◆ To do
Exclude the pictures and repeat all of the data exactly.

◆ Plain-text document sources
■ ■ ■ ■ ■ ■ ■

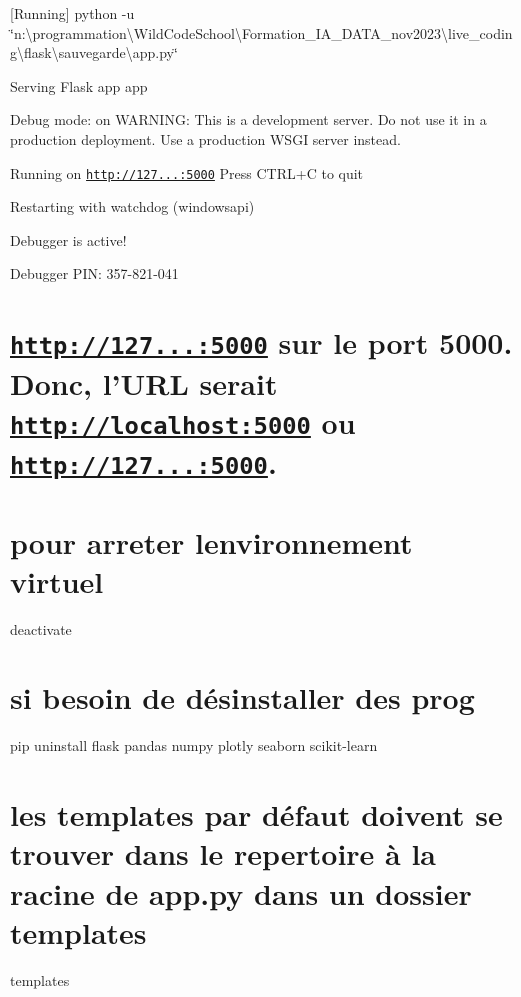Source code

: \mbox{[}Running\mbox{]} python -\/u \char`\"{}n\+:\textbackslash{}programmation\textbackslash{}\+Wild\+Code\+School\textbackslash{}\+Formation\+\_\+\+I\+A\+\_\+\+D\+A\+T\+A\+\_\+nov2023\textbackslash{}live\+\_\+coding\textbackslash{}flask\textbackslash{}sauvegarde\textbackslash{}app.\+py\char`\"{}
\begin{DoxyItemize}
\item Serving Flask app \textquotesingle{}app\textquotesingle{}
\item Debug mode\+: on W\+A\+R\+N\+I\+NG\+: This is a development server. Do not use it in a production deployment. Use a production W\+S\+GI server instead.
\item Running on \href{http://127.0.0.1:5000}{\tt http\+://127...\+:5000} Press C\+T\+R\+L+C to quit
\item Restarting with watchdog (windowsapi)
\item Debugger is active!
\item Debugger P\+IN\+: 357-\/821-\/041
\item \section*{\href{http://127.0.0.1:5000}{\tt http\+://127...\+:5000} sur le port 5000. Donc, l’\+U\+RL serait \href{http://localhost:5000}{\tt http\+://localhost\+:5000} ou \href{http://127.0.0.1:5000}{\tt http\+://127...\+:5000}.}
\end{DoxyItemize}

\section*{pour arreter l\textquotesingle{}environnement virtuel}

deactivate

\section*{si besoin de désinstaller des prog}

pip uninstall flask pandas numpy plotly seaborn scikit-\/learn

\section*{les templates par défaut doivent se trouver dans le repertoire à la racine de app.\+py dans un dossier templates}

templates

■ ■ ■ ■ ■ ■ ■

◆ Exercise result
Source code

: \mbox{[}Running\mbox{]} python -\/u \char`\"{}n\+:\textbackslash{}programmation\textbackslash{}\+Wild\+Code\+School\textbackslash{}\+Formation\+\_\+\+I\+A\+\_\+\+D\+A\+T\+A\+\_\+nov2023\textbackslash{}live\+\_\+coding\textbackslash{}flask\textbackslash{}sauvegarde\textbackslash{}app.\+py\char`\"{}
\begin{DoxyItemize}
\item Serving Flask app \textquotesingle{}app\textquotesingle{}
\item Debug mode\+: on W\+A\+R\+N\+I\+NG\+: This is a development server. Do not use it in a production deployment. Use a production W\+S\+GI server instead.
\item Running on \href{http://127.0.0.1:5000}{\tt http\+://127...\+:5000} Press C\+T\+R\+L+C to quit
\item Restarting with watchdog (windowsapi)
\item Debugger is active!
\item Debugger P\+IN\+: 357-\/821-\/041
\item \section*{\href{http://127.0.0.1:5000}{\tt http\+://127...\+:5000} sur le port 5000. Donc, l’\+U\+RL serait \href{http://localhost:5000}{\tt http\+://localhost\+:5000} ou \href{http://127.0.0.1:5000}{\tt http\+://127...\+:5000}.}
\end{DoxyItemize}

\section*{pour arreter l\textquotesingle{}environnement virtuel}

deactivate

\section*{si besoin de désinstaller des prog}

pip uninstall flask pandas numpy plotly seaborn scikit-\/learn

\section*{les templates par défaut doivent se trouver dans le repertoire à la racine de app.\+py dans un dossier templates}

templates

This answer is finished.